Il presidente di Atlantia Fabio Cerchiai
Perché è vero che i Benetton hanno mostrato già da tempo l’intenzione reale di passare la mano, ma la famiglia trevigiana non è l’unica detentrice di azioni della holding che, a sua volta, ha l’88% di Autostrade.
I fondi, con il britannico Tci in testa (che detiene una quota prossima al 10% di Atlantia), non hanno alcuna intenzione di mollare un’autentica “gallina dalle uova d’oro”, che ha le concessioni rinnovate fino al 2038 e che di fatto non può perdere, perché può rinegoziare aumenti tariffari ogni anno in modo da avere una copertura completa delle voci di costo.

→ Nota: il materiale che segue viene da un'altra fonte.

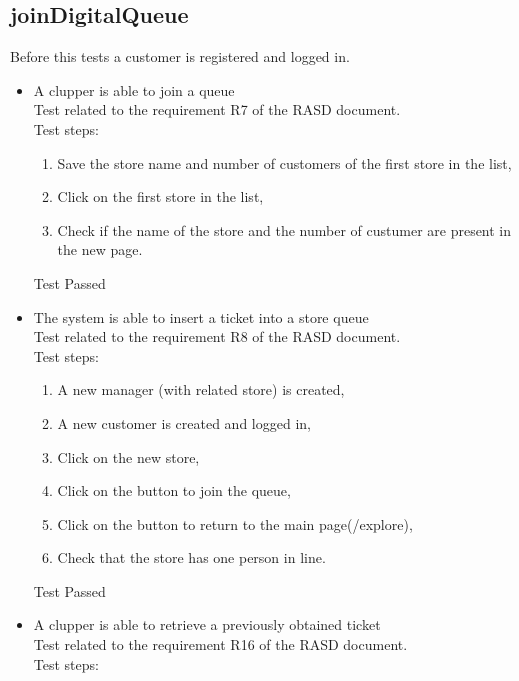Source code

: \subsection{joinDigitalQueue}

Before this tests a customer is registered and logged in.

\begin{itemize}
    \item A clupper is able to join a queue \\
    Test related to the requirement R7 of the RASD document. \\
    Test steps:\\

    \begin{enumerate}
        \item Save the store name and number of customers of the first store in the list,
        \item Click on the first store in the list,
        \item Check if the name of the store and the number of custumer are present in the new page.
    \end{enumerate}
    Test Passed

    \item The system is able to insert a ticket into a store queue \\
    Test related to the requirement R8 of the RASD document. \\
    Test steps: \\
    \begin{enumerate}

        \item A new manager (with related store) is created,

        \item A new customer is created and logged in,

        \item Click on the new store,

        \item Click on the button to join the queue,

        \item Click on the button to return to the main page(/explore),

        \item Check that the store has one person in line.
    \end{enumerate}
    Test Passed

    \item A clupper is able to retrieve a previously obtained ticket \\
    Test related to the requirement R16 of the RASD document. \\
    Test steps: \\
    \begin{enumerate}


\end{enumerate}
\end{itemize}
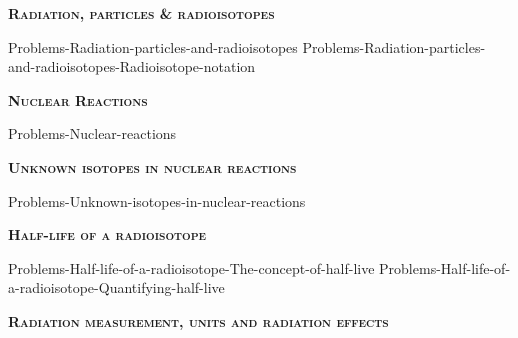 \documentclass[main.tex]{subfiles}
\newcommand\chapterlabel{Ch-nuclear}
\begin{document}
\newpage
\setdoublesep{0.35700 em}  %
\setatomsep{1.78500 em}    %
\setbondoffset{0.18265 em} %
\renewcommand{\bondwidth}{0.06642 em} %
\setbondstyle{line width = \bondwidth}
\fancyhfoffset[E,O]{0pt}
\setlength{\columnsep}{30pt}
\begin{conclusion}
\iftoggle{chem121}{}{\setcounter{chapter}{9}}
\iftoggle{chem121}{\setcounter{chapter}{4}}{}
\end{conclusion}
\begin{multicols*}{2}\setcounter{numA}{1}  %






{\raggedright\textsc{\textbf{Radiation, particles \& radioisotopes }}\par}

{Problems-Radiation-particles-and-radioisotopes}
{Problems-Radiation-particles-and-radioisotopes-Radioisotope-notation}







{\raggedright\textsc{\textbf{Nuclear Reactions }}\par}

{Problems-Nuclear-reactions}

  

 {\raggedright\textsc{\textbf{Unknown isotopes in nuclear reactions }}\par}



{Problems-Unknown-isotopes-in-nuclear-reactions}





{\raggedright\textsc{\textbf{Half-life of a radioisotope }}\par}
{Problems-Half-life-of-a-radioisotope-The-concept-of-half-live}
{Problems-Half-life-of-a-radioisotope-Quantifying-half-live}

 
{\raggedright\textsc{\textbf{ Radiation measurement, units and radiation effects }}\par}


\end{multicols*}
\end{document}
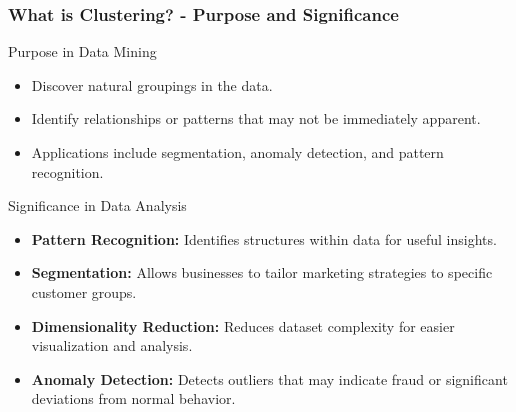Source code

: \documentclass[aspectratio=169]{beamer}
\begin{document}
\begin{frame}[fragile]
    \frametitle{What is Clustering? - Purpose and Significance}
    \begin{block}{Purpose in Data Mining}
        \begin{itemize}
            \item Discover natural groupings in the data.
            \item Identify relationships or patterns that may not be immediately apparent.
            \item Applications include segmentation, anomaly detection, and pattern recognition.
        \end{itemize}
    \end{block}

    \begin{block}{Significance in Data Analysis}
        \begin{itemize}
            \item \textbf{Pattern Recognition:} Identifies structures within data for useful insights.
            \item \textbf{Segmentation:} Allows businesses to tailor marketing strategies to specific customer groups.
            \item \textbf{Dimensionality Reduction:} Reduces dataset complexity for easier visualization and analysis.
            \item \textbf{Anomaly Detection:} Detects outliers that may indicate fraud or significant deviations from normal behavior.
        \end{itemize}
    \end{block}
\end{frame}
\end{document}

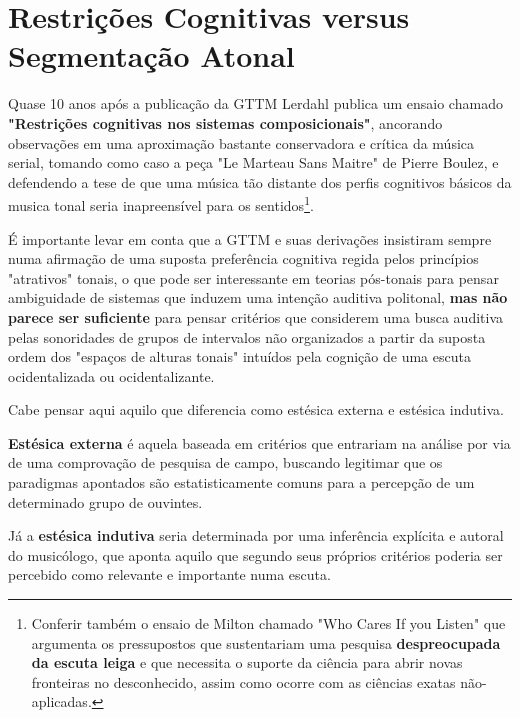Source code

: \documentclass[
	12pt,				%
	openright,			%
	twoside,			%
	a4paper,			%
	english,			%
	french,				%
	spanish,			%
	brazil				%
	]{abntex2}
\begin{document}
\cite{temperley1999s}



\pagebreak
\section{Restrições Cognitivas versus Segmentação Atonal}


Quase 10 anos após a publicação da GTTM Lerdahl publica um ensaio chamado \textbf{"Restrições cognitivas nos sistemas composicionais"}\cite{lerdahl1992cognitive}, ancorando observações em uma aproximação bastante conservadora e crítica da música serial, tomando como caso a peça "Le Marteau Sans Maitre" de Pierre Boulez, e defendendo a tese de que uma música tão distante dos perfis cognitivos básicos da musica tonal seria inapreensível para os sentidos\footnote{Conferir também o ensaio de Milton  chamado "Who Cares If you Listen" que argumenta os pressupostos que sustentariam uma pesquisa \textbf{despreocupada da escuta leiga} e que necessita o suporte da ciência para abrir novas fronteiras no desconhecido, assim como ocorre com as ciências exatas não-aplicadas. }. 

É importante levar em conta que a GTTM e suas derivações insistiram sempre numa afirmação de uma suposta preferência cognitiva regida pelos princípios "atrativos" tonais, o que pode ser interessante em teorias pós-tonais para pensar ambiguidade de sistemas que induzem uma intenção auditiva politonal, \textbf{mas não parece ser suficiente }para pensar critérios que considerem uma busca auditiva pelas sonoridades de grupos de intervalos não organizados a partir da suposta ordem dos "espaços de alturas tonais"\cite{lerdahl1988tps} intuídos pela cognição de uma escuta ocidentalizada ou ocidentalizante.

Cabe pensar aqui aquilo que  diferencia como estésica externa e estésica indutiva. 

\textbf{Estésica externa} é aquela baseada em critérios que entrariam na análise por via de uma comprovação de pesquisa de campo, buscando legitimar que os paradigmas apontados são estatisticamente comuns para a percepção de um determinado grupo de ouvintes. 

Já a \textbf{estésica indutiva} seria determinada por uma inferência explícita e autoral do musicólogo, que aponta aquilo que segundo seus próprios critérios poderia ser percebido como relevante e importante numa escuta. 
\end{document}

Né spaventa particolarmente l’esito delle vicende giudiziarie, che pure stanno entrando nel vivo, se è vero che a ogni offerta di Cassa Depositi e Prestiti i fondi hanno ribattuto dando una valutazione astronomica (fino a 14 miliardi) di Autostrade. Eppure l’azienda guidata da Fabrizio Palermo non ha di certo “inventato” cifre e numeri, ma si è avvalsa della consulenza di due advisor di peso come Unicredit e Citi che hanno spulciato per mesi tutte le carte per comprendere quale sia il reale valore di tutti gli asset.
Da sinistra il Ceo di Cdp Fabrizio Palermo
e il presidente Giovanni Gorno Tempini
Non sarebbe strano, fanno notare fonti vicine al dossier, se dal consorzio trapelasse una notevole irritazione non tanto per la valutazione – che fa parte dei normali giochi di compravendita – ma per l’atteggiamento mostrato da Atlantia. Che, è bene ribadirlo, non è fatta soltanto dai Benetton.
Si inizia a bisbigliare che non tutti vogliano vendere e che si stia cercando di tirare quanto più possibile la corda.
Il governo, per il momento, è rimasto abbastanza in disparte. La scorsa settimana il ministro delle Infrastrutture e della Mobilità sostenibile Enrico Giovannini ha auspicato una soluzione per cui le quote di Aspi detenute da Atlantia venissero trasferite a Cdp e agli altri due soggetti, Blackstone e Macquarie. Ma il furore giacobino con cui si paventava la revoca delle concessioni sembra rientrato ed essersi tramutato in un atteggiamento più morbido.